My surprise -- and a tip that might help some.
My surprise -- and a tip that might help some.
I had a little "challenge" before my breathing tube came out, that included a surprise and a "tip" for people still on their way there:
The surprise was basically that my wife of 15 years and I turn out to terrible at communicating via Charades! We are both quite good with words, and chat in high-speed streamlined code. Not bad at the usual non-verbal snuggling communication, either -- but how DARE you ask such a question?!?
But when I was being roused from the OR sedatives, and they were trying to figure out if I could handle the breathing thing without the tube, I developed one message that I believed was ABSOLUTELY VITAL (probably not just to my survival, but to the survival of THE WORLD -- I'm like that!), which I somehow needed to convey to the gathering -- my concerned wife and 3 or 4 Health Pros -- with only the use of my mostly bare fingers and toes.
When my wife tried playing Charades with me, she went WAY faster than I could possibly keep up, and the more frustrated I got, the faster she went. But that meant that by the time I had a chance to nod "Yes" at one of her suggestions, she'd already made a dozen new ones, so there was no way to establish contact.
In fact she actually did tell them a version of what I thought they might need to know -- that I'd only gotten THREE HOURS of sleep the night before my surgery, because I was up crazy late trying to finish and "perfect" a final Argument at the end of a long regulatory hearing I'd been participating in. (OK, probably not my smartest bit of scheduling ever, I admit!) But she said I'd had FIVE hours sleep, and correcting that "five" to "three" THEN became the most important thing in my part of the universe!! (I think I already mentioned that I'm like that! Besides, I can often function reasonably well on five hours, but not three!))
I don't know if I was really in danger from a bad decision, but (a) it felt like I might be and (b) I was feeling so exhausted, much like I was when I rousted myself out of bed, that I really just wanted to go back to sleep, even if it meant keeping that damn tube down my throat!

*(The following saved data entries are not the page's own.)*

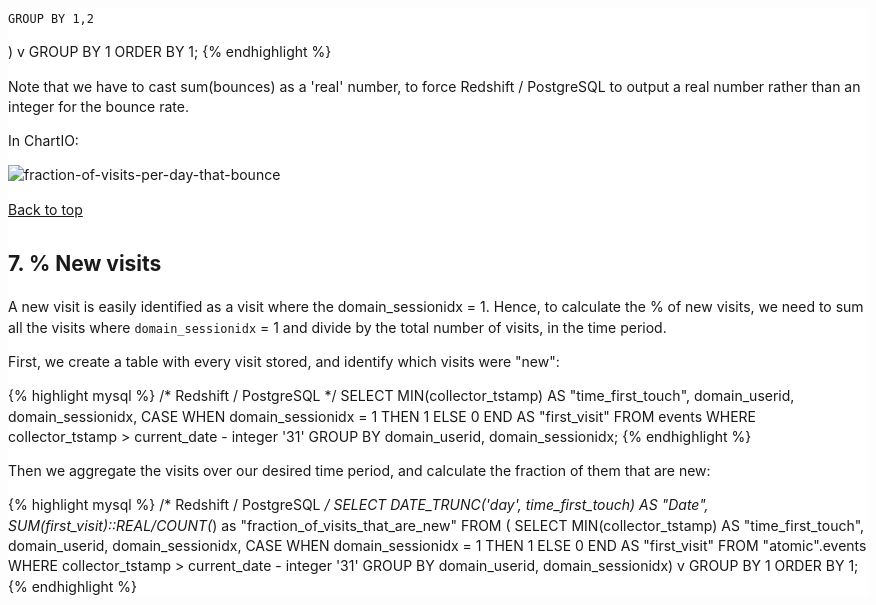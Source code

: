 	GROUP BY 1,2
) v
GROUP BY 1
ORDER BY 1;
{% endhighlight %}

Note that we have to cast sum(bounces) as a 'real' number, to force Redshift / PostgreSQL to output a real number rather than an integer for the bounce rate.

In ChartIO:

![fraction-of-visits-per-day-that-bounce][fraction-of-visits-per-day-that-bounce]

[Back to top](#top)

<div class="html">
<a name="new-visits"><h2>7. % New visits</h2></a>
</div>

A new visit is easily identified as a visit where the domain_sessionidx = 1. Hence, to calculate the % of new visits, we need to sum all the visits where `domain_sessionidx` = 1 and divide by the total number of visits, in the time period.

First, we create a table with every visit stored, and identify which visits were "new":

{% highlight mysql %}
/* Redshift / PostgreSQL */
SELECT
MIN(collector_tstamp) AS "time_first_touch",
domain_userid,
domain_sessionidx,
CASE WHEN domain_sessionidx = 1 THEN 1 ELSE 0 END AS "first_visit"
FROM events
WHERE collector_tstamp > current_date - integer '31'
GROUP BY domain_userid, domain_sessionidx;
{% endhighlight %}

Then we aggregate the visits over our desired time period, and calculate the fraction of them that are new:

{% highlight mysql %}
/* Redshift / PostgreSQL */
SELECT
DATE_TRUNC('day', time_first_touch) AS "Date",
SUM(first_visit)::REAL/COUNT(*) as "fraction_of_visits_that_are_new"
FROM (
	SELECT
	MIN(collector_tstamp) AS "time_first_touch",
	domain_userid,
	domain_sessionidx,
	CASE WHEN domain_sessionidx = 1 THEN 1 ELSE 0 END AS "first_visit"
	FROM "atomic".events
	WHERE collector_tstamp > current_date - integer '31'
	GROUP BY domain_userid, domain_sessionidx) v
GROUP BY 1
ORDER BY 1;
{% endhighlight %}


[page-ping]: /blog/2012/12/26/snowplow-0.6.5-released/
[measure-user-engagement]: /analytics/customer-analytics/user-engagement.html
[uniques-by-day]: /assets/img/analytics/basic-recipes/uniques-by-day-chartio.png
[visits-by-day]: /assets/img/analytics/basic-recipes/visits-by-day-chartio.png
[pageviews-by-day]: /assets/img/analytics/basic-recipes/pageviews-by-day-chartio.png
[events-by-day]: /assets/img/analytics/basic-recipes/events-by-day-chartio.png
[avg-pvs-per-visit-per-week-chartio]: /assets/img/analytics/basic-recipes/avg-pvs-per-visit-per-week.png
[fraction-of-visits-per-day-that-bounce]: /assets/img/analytics/basic-recipes/fraction-of-visits-per-day-that-bounce-chartio.png
[fraction-of-visits-per-day-where-the-visitor-is-new]: /assets/img/analytics/basic-recipes/fraction-of-visits-per-day-where-the-visitor-is-new-chartio.png
[average-duration-by-month]: /assets/img/analytics/basic-recipes/average-visit-duration-by-month-chartio.png
[visitors-by-language-chartio]: /assets/img/analytics/basic-recipes/visitors-by-language-chartio.png
[new-vs-returning-visits-by-day]: /assets/img/analytics/basic-recipes/new-vs-returning-visits-by-day-chartio.png
[distribution-of-visitors-by-number-of-visits]: /assets/img/analytics/basic-recipes/distribution-of-visitors-by-number-of-visits.png
[days-since-last-visit-in-chartio]: /assets/img/analytics/basic-recipes/days-since-last-visit-in-chartio.png
[visits-by-duration-chartio]: /assets/img/analytics/basic-recipes/visits-by-duration-chartio.png
[visits-in-the-last-month-by-page-depth]: /assets/img/analytics/basic-recipes/visits-in-last-month-by-page-depth-chartio.png
[visits-by-browser-type]: /assets/img/analytics/basic-recipes/visits-by-browser-type-chartio.png
[visits-by-operating-system]: /assets/img/analytics/basic-recipes/visits-by-operating-system-chartio.png
[split-in-visits-by-mobile-vs-desktop]: /assets/img/analytics/basic-recipes/split-in-visits-by-mobile-vs-desktop-chartio.png
[page-views-per-visit-frequency-table-chartio]: /assets/img/analytics/basic-recipes/page-views-per-visit-frequency-table-chartio.png
[visitors-by-country-chartio]: /assets/img/analytics/basic-recipes/visitors-by-country-chartio.png
[tableau]: http://www.tableausoftware.com/
[r]: http://cran.r-project.org/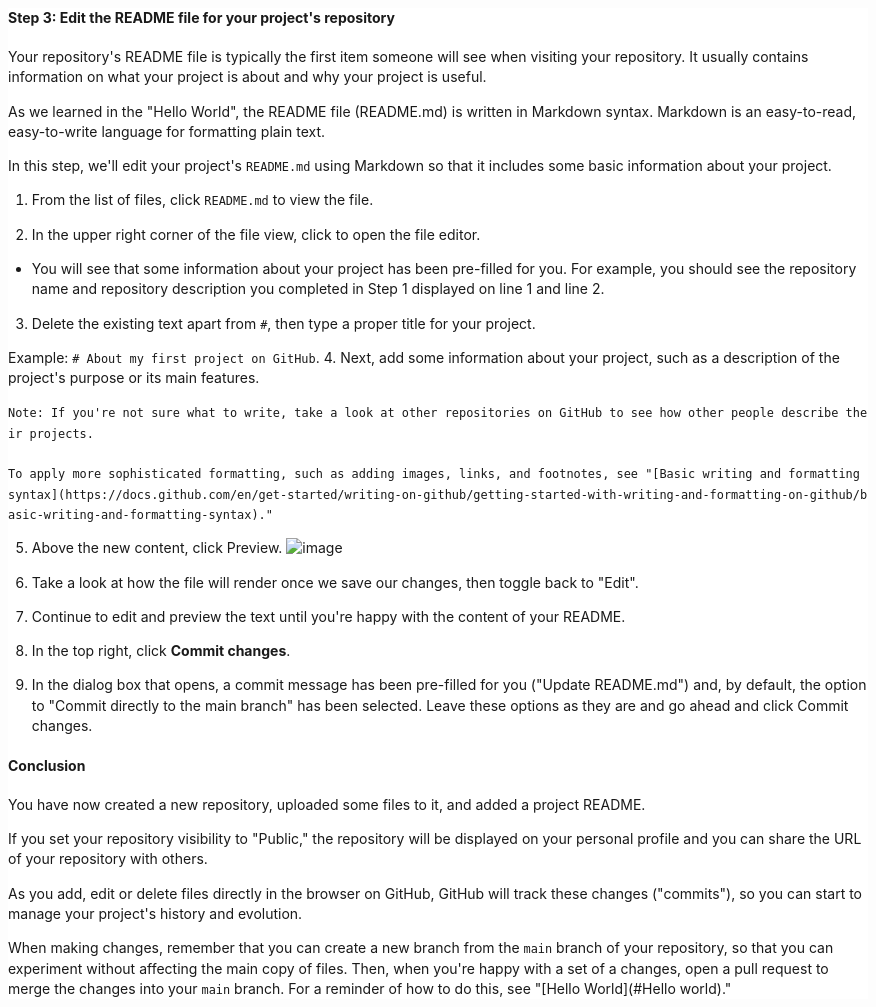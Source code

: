#### Step 3: Edit the README file for your project's repository

Your repository's README file is typically the first item someone will see when visiting your repository. It usually contains information on what your project is about and why your project is useful.

As we learned in the "Hello World", the README file (README.md) is written in Markdown syntax. Markdown is an easy-to-read, easy-to-write language for formatting plain text.

In this step, we'll edit your project's ```README.md``` using Markdown so that it includes some basic information about your project.

1. From the list of files, click ```README.md``` to view the file.

2. In the upper right corner of the file view, click to open the file editor.

- You will see that some information about your project has been pre-filled for you. For example, you should see the repository name and repository description you completed in Step 1 displayed on line 1 and line 2.
3. Delete the existing text apart from `#`, then type a proper title for your project.

Example: `# About my first project on GitHub`.
4. Next, add some information about your project, such as a description of the project's purpose or its main features.
```
Note: If you're not sure what to write, take a look at other repositories on GitHub to see how other people describe their projects.

To apply more sophisticated formatting, such as adding images, links, and footnotes, see "[Basic writing and formatting syntax](https://docs.github.com/en/get-started/writing-on-github/getting-started-with-writing-and-formatting-on-github/basic-writing-and-formatting-syntax)."
```
5. Above the new content, click Preview.
![image](https://docs.github.com/assets/cb-35434/mw-1440/images/help/repository/edit-readme-preview-changes.webp)

6. Take a look at how the file will render once we save our changes, then toggle back to "Edit".

7. Continue to edit and preview the text until you're happy with the content of your README.

8. In the top right, click **Commit changes**.

9. In the dialog box that opens, a commit message has been pre-filled for you ("Update README.md") and, by default, the option to "Commit directly to the main branch" has been selected. Leave these options as they are and go ahead and click Commit changes.

#### Conclusion

You have now created a new repository, uploaded some files to it, and added a project README.

If you set your repository visibility to "Public," the repository will be displayed on your personal profile and you can share the URL of your repository with others.

As you add, edit or delete files directly in the browser on GitHub, GitHub will track these changes ("commits"), so you can start to manage your project's history and evolution.

When making changes, remember that you can create a new branch from the `main` branch of your repository, so that you can experiment without affecting the main copy of files. Then, when you're happy with a set of a changes, open a pull request to merge the changes into your `main` branch. For a reminder of how to do this, see "[Hello World](#Hello world)."
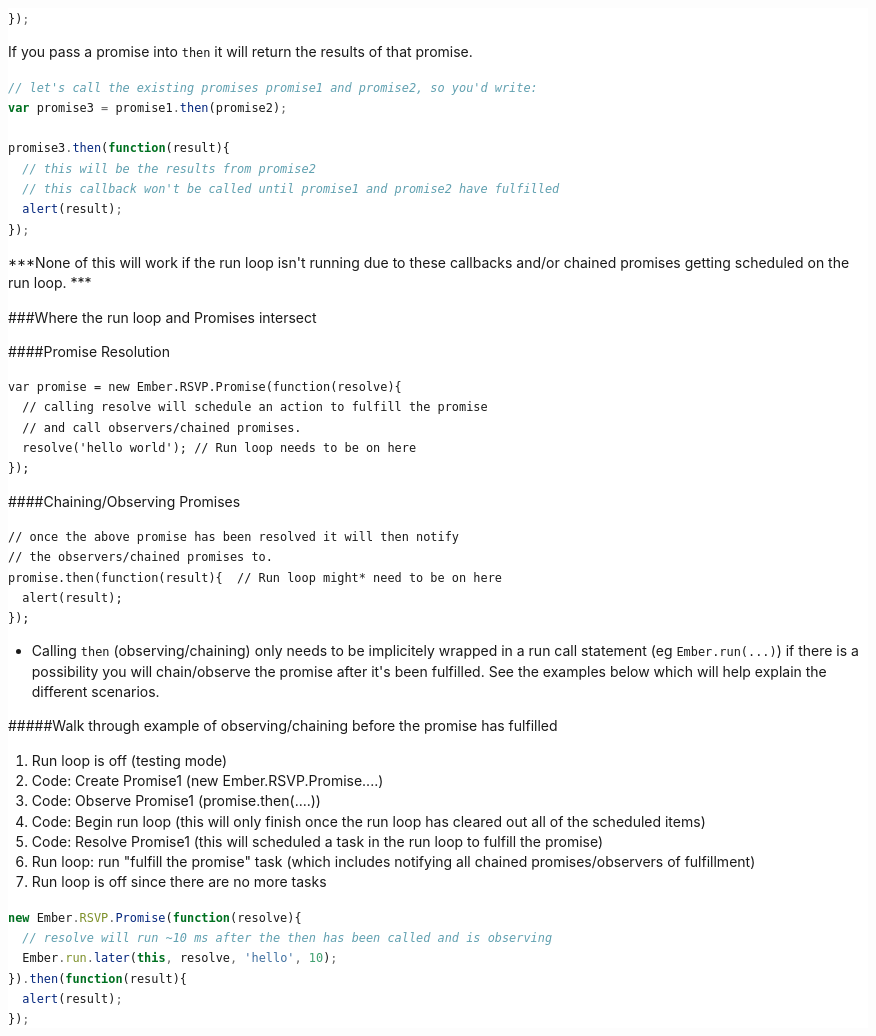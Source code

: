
 ``` javascript
});
```

If you pass a promise into `then` it will return the results of that promise.

``` javascript
// let's call the existing promises promise1 and promise2, so you'd write:
var promise3 = promise1.then(promise2);

promise3.then(function(result){
  // this will be the results from promise2
  // this callback won't be called until promise1 and promise2 have fulfilled
  alert(result);
});
```

***None of this will work if the run loop isn't running due to these callbacks and/or chained promises getting scheduled on the run loop.  ***

###Where the run loop and Promises intersect

####Promise Resolution

    var promise = new Ember.RSVP.Promise(function(resolve){
      // calling resolve will schedule an action to fulfill the promise 
      // and call observers/chained promises.
      resolve('hello world'); // Run loop needs to be on here
    });

####Chaining/Observing Promises

    // once the above promise has been resolved it will then notify 
    // the observers/chained promises to.
    promise.then(function(result){  // Run loop might* need to be on here
      alert(result);
    });

* Calling `then` (observing/chaining) only needs to be implicitely wrapped in a run call statement (eg `Ember.run(...)`) if there is a possibility you will chain/observe the promise after it's been fulfilled.  See the examples below which will help explain the different scenarios.

#####Walk through example of observing/chaining before the promise has fulfilled

1. Run loop is off (testing mode)
2. Code: Create Promise1 (new Ember.RSVP.Promise....)
3. Code: Observe Promise1 (promise.then(....))
4. Code: Begin run loop (this will only finish once the run loop has cleared out all of the scheduled items)
5. Code: Resolve Promise1 (this will scheduled a task in the run loop to fulfill the promise)
6. Run loop: run "fulfill the promise" task (which includes notifying all chained promises/observers of fulfillment)
7. Run loop is off since there are no more tasks

``` javascript
new Ember.RSVP.Promise(function(resolve){
  // resolve will run ~10 ms after the then has been called and is observing
  Ember.run.later(this, resolve, 'hello', 10);
}).then(function(result){
  alert(result);
});
```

In a smarter universe, (a) I wouldn't be quite so much of a jerk, and/or (b) Wendy and I would have spent a half-hour practicing communicating some sample messages with only fingers and toes, no words, and/or (c) one of the Health Pros would have walked up to Wendy and said "Ma'am, I know how stressful this must be for you, but I had a 2-hour workshop on this kind of communication in Nursing School (or wherever), would you mind giving me a try?"
In short, communicating that way is not something any of us is born very skilled at. And learning it "on the job" is WAY too hard! But I bet it can be learned, and taught. And for my $0.02, I think it should be taught to the Pros who are involved in OR recoveries with chest tubes.
And it also wouldn't hurt for family members etc. who are going to be there when the patient is snapped out of it, to have practiced a bit first.
Oh, yeah, and the other big surprise from when I first opened my eyes: My brain and perceptions seemed to be roughly 7 seconds behind real time!! E.g., I remember hearing one of the guys tell me sternly NOT to bite the tube in my mouth. And I remember thinking "What on Earth is he talking about, I'm not biting the tube??" And a couple of seconds afterwards, I remember the feeling in my mouth, as I bit (or finally realized I'd bit) the tube -- not once, but TWICE! (That time lag clearly made our Charades harder, and might be something to try to factor into the "workshop" or "practice". )
Psychotropic drugs are weird, for sure!